Plain-text document sources:
- Opening Delimiter -
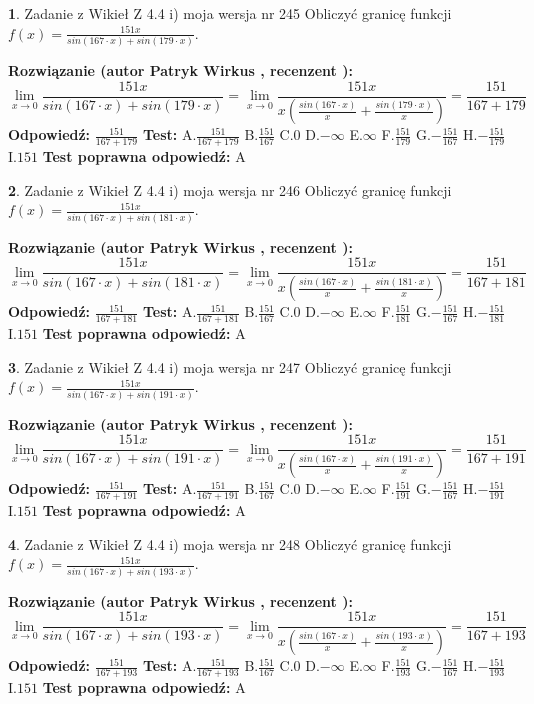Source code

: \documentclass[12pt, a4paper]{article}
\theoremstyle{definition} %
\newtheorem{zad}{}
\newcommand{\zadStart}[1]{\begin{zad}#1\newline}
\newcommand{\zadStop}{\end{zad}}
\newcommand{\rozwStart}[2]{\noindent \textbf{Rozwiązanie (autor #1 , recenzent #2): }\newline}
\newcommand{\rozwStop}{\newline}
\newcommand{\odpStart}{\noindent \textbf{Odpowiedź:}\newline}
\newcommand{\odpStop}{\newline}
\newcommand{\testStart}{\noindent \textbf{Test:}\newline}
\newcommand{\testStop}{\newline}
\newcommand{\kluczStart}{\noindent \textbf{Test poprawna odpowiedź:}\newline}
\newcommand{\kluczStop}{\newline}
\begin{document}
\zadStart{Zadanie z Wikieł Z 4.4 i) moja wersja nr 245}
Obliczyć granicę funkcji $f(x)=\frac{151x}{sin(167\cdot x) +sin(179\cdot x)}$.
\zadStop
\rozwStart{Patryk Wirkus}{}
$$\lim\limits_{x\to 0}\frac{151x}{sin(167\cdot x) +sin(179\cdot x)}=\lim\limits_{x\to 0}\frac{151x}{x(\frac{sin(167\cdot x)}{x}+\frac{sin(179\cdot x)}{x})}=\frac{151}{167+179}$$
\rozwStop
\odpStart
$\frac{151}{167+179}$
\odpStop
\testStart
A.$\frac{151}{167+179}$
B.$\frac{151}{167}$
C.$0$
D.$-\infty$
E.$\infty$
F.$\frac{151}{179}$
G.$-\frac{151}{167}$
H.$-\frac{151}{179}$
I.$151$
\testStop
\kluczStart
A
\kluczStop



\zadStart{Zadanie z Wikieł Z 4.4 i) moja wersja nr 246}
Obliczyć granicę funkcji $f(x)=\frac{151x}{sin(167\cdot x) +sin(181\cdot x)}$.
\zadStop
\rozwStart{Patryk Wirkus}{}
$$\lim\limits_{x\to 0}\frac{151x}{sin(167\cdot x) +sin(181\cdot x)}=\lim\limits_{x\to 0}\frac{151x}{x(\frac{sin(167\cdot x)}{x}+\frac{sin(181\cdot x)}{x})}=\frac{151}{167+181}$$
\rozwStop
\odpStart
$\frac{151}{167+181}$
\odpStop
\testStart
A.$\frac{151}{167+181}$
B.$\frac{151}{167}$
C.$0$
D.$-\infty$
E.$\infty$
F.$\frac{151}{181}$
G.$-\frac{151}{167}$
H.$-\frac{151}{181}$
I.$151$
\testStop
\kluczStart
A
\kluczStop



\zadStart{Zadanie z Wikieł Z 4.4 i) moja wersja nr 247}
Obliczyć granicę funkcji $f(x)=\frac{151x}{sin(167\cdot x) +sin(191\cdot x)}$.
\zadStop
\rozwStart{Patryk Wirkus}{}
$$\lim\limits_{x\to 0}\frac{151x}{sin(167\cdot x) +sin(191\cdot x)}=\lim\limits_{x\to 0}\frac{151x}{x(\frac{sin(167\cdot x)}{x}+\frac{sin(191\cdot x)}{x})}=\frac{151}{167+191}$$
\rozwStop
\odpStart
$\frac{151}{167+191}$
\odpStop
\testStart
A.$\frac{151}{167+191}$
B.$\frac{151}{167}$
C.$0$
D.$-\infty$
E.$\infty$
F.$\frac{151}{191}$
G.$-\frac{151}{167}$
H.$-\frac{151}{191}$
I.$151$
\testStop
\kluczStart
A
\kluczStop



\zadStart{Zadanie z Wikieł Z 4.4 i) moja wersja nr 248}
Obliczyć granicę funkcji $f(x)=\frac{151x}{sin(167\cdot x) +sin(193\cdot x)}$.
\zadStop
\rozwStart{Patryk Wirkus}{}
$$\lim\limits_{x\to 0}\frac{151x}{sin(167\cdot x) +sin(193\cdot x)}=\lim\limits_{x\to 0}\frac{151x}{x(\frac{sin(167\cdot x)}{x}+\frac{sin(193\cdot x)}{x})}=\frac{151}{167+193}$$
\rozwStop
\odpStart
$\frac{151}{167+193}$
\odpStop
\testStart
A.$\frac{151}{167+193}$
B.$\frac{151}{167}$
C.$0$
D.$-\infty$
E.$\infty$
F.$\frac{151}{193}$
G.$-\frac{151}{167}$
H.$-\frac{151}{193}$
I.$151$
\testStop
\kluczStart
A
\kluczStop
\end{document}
- Closing Delimiter -
Print the records again exactly, pictures excluded.

Source code

: \documentclass[12pt, a4paper]{article}
\theoremstyle{definition} %
\newtheorem{zad}{}
\newcommand{\zadStart}[1]{\begin{zad}#1\newline}
\newcommand{\zadStop}{\end{zad}}
\newcommand{\rozwStart}[2]{\noindent \textbf{Rozwiązanie (autor #1 , recenzent #2): }\newline}
\newcommand{\rozwStop}{\newline}
\newcommand{\odpStart}{\noindent \textbf{Odpowiedź:}\newline}
\newcommand{\odpStop}{\newline}
\newcommand{\testStart}{\noindent \textbf{Test:}\newline}
\newcommand{\testStop}{\newline}
\newcommand{\kluczStart}{\noindent \textbf{Test poprawna odpowiedź:}\newline}
\newcommand{\kluczStop}{\newline}
\begin{document}
\zadStart{Zadanie z Wikieł Z 4.4 i) moja wersja nr 245}
Obliczyć granicę funkcji $f(x)=\frac{151x}{sin(167\cdot x) +sin(179\cdot x)}$.
\zadStop
\rozwStart{Patryk Wirkus}{}
$$\lim\limits_{x\to 0}\frac{151x}{sin(167\cdot x) +sin(179\cdot x)}=\lim\limits_{x\to 0}\frac{151x}{x(\frac{sin(167\cdot x)}{x}+\frac{sin(179\cdot x)}{x})}=\frac{151}{167+179}$$
\rozwStop
\odpStart
$\frac{151}{167+179}$
\odpStop
\testStart
A.$\frac{151}{167+179}$
B.$\frac{151}{167}$
C.$0$
D.$-\infty$
E.$\infty$
F.$\frac{151}{179}$
G.$-\frac{151}{167}$
H.$-\frac{151}{179}$
I.$151$
\testStop
\kluczStart
A
\kluczStop



\zadStart{Zadanie z Wikieł Z 4.4 i) moja wersja nr 246}
Obliczyć granicę funkcji $f(x)=\frac{151x}{sin(167\cdot x) +sin(181\cdot x)}$.
\zadStop
\rozwStart{Patryk Wirkus}{}
$$\lim\limits_{x\to 0}\frac{151x}{sin(167\cdot x) +sin(181\cdot x)}=\lim\limits_{x\to 0}\frac{151x}{x(\frac{sin(167\cdot x)}{x}+\frac{sin(181\cdot x)}{x})}=\frac{151}{167+181}$$
\rozwStop
\odpStart
$\frac{151}{167+181}$
\odpStop
\testStart
A.$\frac{151}{167+181}$
B.$\frac{151}{167}$
C.$0$
D.$-\infty$
E.$\infty$
F.$\frac{151}{181}$
G.$-\frac{151}{167}$
H.$-\frac{151}{181}$
I.$151$
\testStop
\kluczStart
A
\kluczStop



\zadStart{Zadanie z Wikieł Z 4.4 i) moja wersja nr 247}
Obliczyć granicę funkcji $f(x)=\frac{151x}{sin(167\cdot x) +sin(191\cdot x)}$.
\zadStop
\rozwStart{Patryk Wirkus}{}
$$\lim\limits_{x\to 0}\frac{151x}{sin(167\cdot x) +sin(191\cdot x)}=\lim\limits_{x\to 0}\frac{151x}{x(\frac{sin(167\cdot x)}{x}+\frac{sin(191\cdot x)}{x})}=\frac{151}{167+191}$$
\rozwStop
\odpStart
$\frac{151}{167+191}$
\odpStop
\testStart
A.$\frac{151}{167+191}$
B.$\frac{151}{167}$
C.$0$
D.$-\infty$
E.$\infty$
F.$\frac{151}{191}$
G.$-\frac{151}{167}$
H.$-\frac{151}{191}$
I.$151$
\testStop
\kluczStart
A
\kluczStop



\zadStart{Zadanie z Wikieł Z 4.4 i) moja wersja nr 248}
Obliczyć granicę funkcji $f(x)=\frac{151x}{sin(167\cdot x) +sin(193\cdot x)}$.
\zadStop
\rozwStart{Patryk Wirkus}{}
$$\lim\limits_{x\to 0}\frac{151x}{sin(167\cdot x) +sin(193\cdot x)}=\lim\limits_{x\to 0}\frac{151x}{x(\frac{sin(167\cdot x)}{x}+\frac{sin(193\cdot x)}{x})}=\frac{151}{167+193}$$
\rozwStop
\odpStart
$\frac{151}{167+193}$
\odpStop
\testStart
A.$\frac{151}{167+193}$
B.$\frac{151}{167}$
C.$0$
D.$-\infty$
E.$\infty$
F.$\frac{151}{193}$
G.$-\frac{151}{167}$
H.$-\frac{151}{193}$
I.$151$
\testStop
\kluczStart
A
\kluczStop
\end{document}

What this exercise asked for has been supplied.